Ilustrasi kevin (jatimtimes)
Ilustrasi kevin (jatimtimes)

Dinas Kependudukan dan Pencatatan Sipil (Dispendukcapil) Kota Blitar melaksanakan pengebutan perekaman e-KTP jelang Pilkada Kota Blitar 9 Desember mendatang. Sasaran perekaman adalah warga yang berusia 17 tahun ke atas. Hal dilakukan agar jumlah masyarakat yang berpartisipasi pada Pilkada Kota Blitar bisa maksimal.

Plt Kepala Dispendukcapil Kota Blitar, Imam Muslim mengungkapkan di Kota Blitar ada sekitar 2.000 warga usia 17 tahun ke atas yang belum melakukan perekaman e-KTP. Namun demikian pihaknya memastikan jumlah ini sudah berkurang dimana pada Juni lalu ada sekitar 5.000 orang yang belum memiliki e-KTP. 

Baca Juga : Bersahabat dengan Alam, Dispertapa Pemkab Blitar Ajak Petani Praktik Buat Pupuk Organik

“Agar bisa optimal dalam perekaman e-KTP, kami gencar jemput bola dengan mendatangi kelurahan se Kota Blitar. Jemput bola kami laksanakan dengan mobil adminduk.
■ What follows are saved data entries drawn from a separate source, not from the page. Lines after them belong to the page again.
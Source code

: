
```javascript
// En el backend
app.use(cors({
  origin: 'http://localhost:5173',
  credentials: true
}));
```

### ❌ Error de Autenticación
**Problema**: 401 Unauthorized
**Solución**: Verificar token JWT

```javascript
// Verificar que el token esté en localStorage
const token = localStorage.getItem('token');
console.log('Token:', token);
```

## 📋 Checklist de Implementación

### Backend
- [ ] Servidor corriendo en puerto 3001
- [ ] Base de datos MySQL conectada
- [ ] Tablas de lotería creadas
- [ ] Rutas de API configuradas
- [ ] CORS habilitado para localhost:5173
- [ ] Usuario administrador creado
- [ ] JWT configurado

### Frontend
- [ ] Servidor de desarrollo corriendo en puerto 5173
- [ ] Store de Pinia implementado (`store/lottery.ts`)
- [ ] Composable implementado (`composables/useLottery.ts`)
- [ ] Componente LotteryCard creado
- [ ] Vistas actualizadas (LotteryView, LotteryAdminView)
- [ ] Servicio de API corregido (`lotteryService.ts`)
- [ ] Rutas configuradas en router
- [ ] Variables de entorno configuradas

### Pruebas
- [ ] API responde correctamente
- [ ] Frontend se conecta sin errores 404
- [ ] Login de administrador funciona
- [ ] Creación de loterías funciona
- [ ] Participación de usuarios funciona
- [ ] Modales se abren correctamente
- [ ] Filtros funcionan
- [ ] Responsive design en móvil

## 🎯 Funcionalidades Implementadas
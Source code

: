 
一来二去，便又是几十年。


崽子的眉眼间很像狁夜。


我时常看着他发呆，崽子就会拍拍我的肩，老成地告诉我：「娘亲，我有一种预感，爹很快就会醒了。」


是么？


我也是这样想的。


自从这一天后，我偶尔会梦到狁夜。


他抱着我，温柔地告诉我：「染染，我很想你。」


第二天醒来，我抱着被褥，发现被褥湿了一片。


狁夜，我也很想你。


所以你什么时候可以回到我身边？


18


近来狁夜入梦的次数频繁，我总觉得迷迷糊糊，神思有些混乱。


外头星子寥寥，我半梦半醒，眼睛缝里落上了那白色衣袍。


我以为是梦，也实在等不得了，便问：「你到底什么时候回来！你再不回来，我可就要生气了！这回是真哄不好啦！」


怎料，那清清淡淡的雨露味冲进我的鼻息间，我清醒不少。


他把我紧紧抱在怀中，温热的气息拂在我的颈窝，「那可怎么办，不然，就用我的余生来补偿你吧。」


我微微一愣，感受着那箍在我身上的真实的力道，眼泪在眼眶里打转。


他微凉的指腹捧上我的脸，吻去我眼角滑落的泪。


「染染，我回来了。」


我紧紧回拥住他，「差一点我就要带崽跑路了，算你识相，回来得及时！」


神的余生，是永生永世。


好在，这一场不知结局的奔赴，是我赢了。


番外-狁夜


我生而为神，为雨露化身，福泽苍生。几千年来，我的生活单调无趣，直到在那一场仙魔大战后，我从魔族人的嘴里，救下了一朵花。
Langkah ini dilakukan agar perekaman segera tuntas. Selain itu juga untuk memudahkan masyarakat, mengingat pelayanan dinas sempat terkendala akibat pandemi Covid-19,” ungkap Imam Muslih dilansir BLITARTIMES dari laman situs resmi Pemkot Blitar, Kamis (24/9/2020). 

Dikatakannya, gencarnya program jemput bola dengan turun ke lapangan tidak mempengaruhi kualitas pelayanan di kantor Dispendukcapil Kota Blitar. Imam memastikan pelayanan di kantor Dispendukcapil tetap maksimal. “Meski sebagian dilakukan di lapangan, namun pelayanan di kecamatan dan di kantor dinas tetap berjalan normal. Kami menargetkan gerakan jemput bola ini tuntas pada 3 Desember 2020,” tegasnya. 

Lebih dalam Imam menyampaikan, dalam waktu dekat pihaknya juga akan melakukan penyisiran. Ini dilakukan sebagai antisipasi adanya warga usia lansia mengalami kesalahan data. “Penyisiran juga untuk mengetahui warga yang pindah domisili atau baru menetap di Kota Blitar,” pungkasnya.